Although the bill may never be passed - it must first be reviewed by committee before being the subject of a general debate - Lamborn's initiative, which has the backing of a number of other congressmen, points to a growing sense of discomfort within America that the country is being dragged down the ICC route.
In April, one of the country's most influential foreign policy think-tanks, the Council of Foreign Relations, published a report in which it recommended the US not seek to join the ICC in the foreseeable future.
With the mid-term elections due to take place in November, the White House will find it hard to ignore such lobbying.
UNEASY RELATIONSHIP
The US has had an uneasy relationship with the ICC from its inception.

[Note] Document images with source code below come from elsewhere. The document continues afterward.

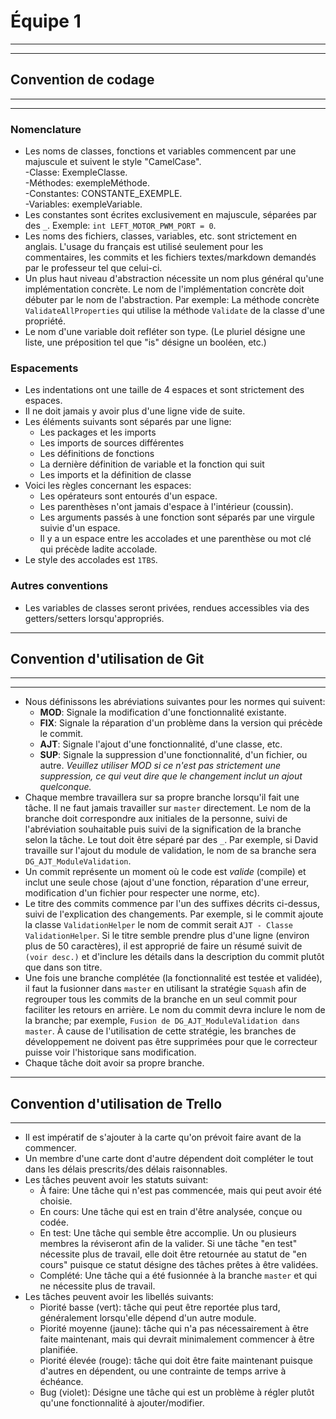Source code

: # Équipe 1
------
------
## Convention de codage
------
------
### Nomenclature
* Les noms de classes, fonctions et variables commencent par une majuscule et suivent le style "CamelCase".<br>-Classe: ExempleClasse.<br>-Méthodes: exempleMéthode.<br>-Constantes: CONSTANTE_EXEMPLE.<br>-Variables: exempleVariable.
* Les constantes sont écrites exclusivement en majuscule, séparées par des `_`. Exemple: `int LEFT_MOTOR_PWM_PORT = 0`.
* Les noms des fichiers, classes, variables, etc. sont strictement en anglais. L'usage du français est utilisé seulement pour les commentaires, les commits et les fichiers textes/markdown demandés par le professeur tel que celui-ci.
* Un plus haut niveau d'abstraction nécessite un nom plus général qu'une implémentation concrète. Le nom de l'implémentation concrète doit débuter par le nom de l'abstraction. Par exemple: La méthode concrète `ValidateAllProperties` qui utilise la méthode `Validate` de la classe d'une propriété.
* Le nom d'une variable doit refléter son type. (Le pluriel désigne une liste, une préposition tel que "is" désigne un booléen, etc.)
### Espacements
* Les indentations ont une taille de 4 espaces et sont strictement des espaces.
* Il ne doit jamais y avoir plus d'une ligne vide de suite.
* Les éléments suivants sont séparés par une ligne: 
    * Les packages et les imports
    * Les imports de sources différentes
    * Les définitions de fonctions
    * La dernière définition de variable et la fonction qui suit
    * Les imports et la définition de classe
* Voici les règles concernant les espaces: 
    * Les opérateurs sont entourés d'un espace.
    * Les parenthèses n'ont jamais d'espace à l'intérieur (coussin).
    * Les arguments passés à une fonction sont séparés par une virgule suivie d'un espace.
    * Il y a un espace entre les accolades et une parenthèse ou mot clé qui précède ladite accolade.
* Le style des accolades est `1TBS`.
### Autres conventions
* Les variables de classes seront privées, rendues accessibles via des getters/setters lorsqu'appropriés. 
------
## Convention d'utilisation de Git
------
------
* Nous définissons les abréviations suivantes pour les normes qui suivent:
    * **MOD**: Signale la modification d'une fonctionnalité existante.
    * **FIX**: Signale la réparation d'un problème dans la version qui précède le commit.
    * **AJT**: Signale l'ajout d'une fonctionnalité, d'une classe, etc.
    * **SUP**: Signale la suppression d'une fonctionnalité, d'un fichier, ou autre. *Veuillez utiliser MOD si ce n'est pas strictement une suppression, ce qui veut dire que le changement inclut un ajout quelconque.*
* Chaque membre travaillera sur sa propre branche lorsqu'il fait une tâche. Il ne faut jamais travailler sur `master` directement. Le nom de la branche doit correspondre aux initiales de la personne, suivi de l'abréviation souhaitable puis suivi de la signification de la branche selon la tâche. Le tout doit être séparé par des `_`. Par exemple, si David travaille sur l'ajout du module de validation, le nom de sa branche sera `DG_AJT_ModuleValidation`.
* Un commit représente un moment où le code est *valide* (compile) et inclut une seule chose (ajout d'une fonction, réparation d'une erreur, modification d'un fichier pour respecter une norme, etc). 
* Le titre des commits commence par l'un des suffixes décrits ci-dessus, suivi de l'explication des changements. Par exemple, si le commit ajoute la classe `ValidationHelper` le nom de commit serait `AJT - Classe ValidationHelper`. Si le titre semble prendre plus d'une ligne (environ plus de 50 caractères), il est approprié de faire un résumé suivit de `(voir desc.)` et d'inclure les détails dans la description du commit plutôt que dans son titre. 
* Une fois une branche complétée (la fonctionnalité est testée et validée), il faut la fusionner dans `master` en utilisant la stratégie `Squash` afin de regrouper tous les commits de la branche en un seul commit pour faciliter les retours en arrière. Le nom du commit devra inclure le nom de la branche; par exemple, `Fusion de DG_AJT_ModuleValidation dans master`. À cause de l'utilisation de cette stratégie, les branches de développement ne doivent pas être supprimées pour que le correcteur puisse voir l'historique sans modification.
* Chaque tâche doit avoir sa propre branche.
------
## Convention d'utilisation de Trello
------
* Il est impératif de s'ajouter à la carte qu'on prévoit faire avant de la commencer.
* Un membre d'une carte dont d'autre dépendent doit compléter le tout dans les délais prescrits/des délais raisonnables.
* Les tâches peuvent avoir les statuts suivant:
    * À faire: Une tâche qui n'est pas commencée, mais qui peut avoir été choisie.
    * En cours: Une tâche qui est en train d'être analysée, conçue ou codée.
    * En test: Une tâche qui semble être accomplie. Un ou plusieurs membres la réviseront afin de la valider. Si une tâche "en test" nécessite plus de travail, elle doit être retournée au statut de "en cours" puisque ce statut désigne des tâches prêtes à être validées.
    * Complété: Une tâche qui a été fusionnée à la branche `master` et qui ne nécessite plus de travail.
* Les tâches peuvent avoir les libellés suivants:
    * Piorité basse (vert): tâche qui peut être reportée plus tard, généralement lorsqu'elle dépend d'un autre module.
    * Piorité moyenne (jaune): tâche qui n'a pas nécessairement à être faite maintenant, mais qui devrait minimalement commencer à être planifiée.
    * Piorité élevée (rouge): tâche qui doit être faite maintenant puisque d'autres en dépendent, ou une contrainte de temps arrive à échéance.
    * Bug (violet): Désigne une tâche qui est un problème à régler plutôt qu'une fonctionnalité à ajouter/modifier.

Although it initially supported the idea of an international mechanism to prosecute war crimes, Washington ultimately withdrew support when it became clear it would not be able to wield its United Nations Security Council veto over possible cases.
Nonetheless, at the end of 2000, Bill Clinton, then US president, signed the Rome Statute, the founding treaty of the ICC, believing that this would allow the country to have a greater degree of influence on the development of the court.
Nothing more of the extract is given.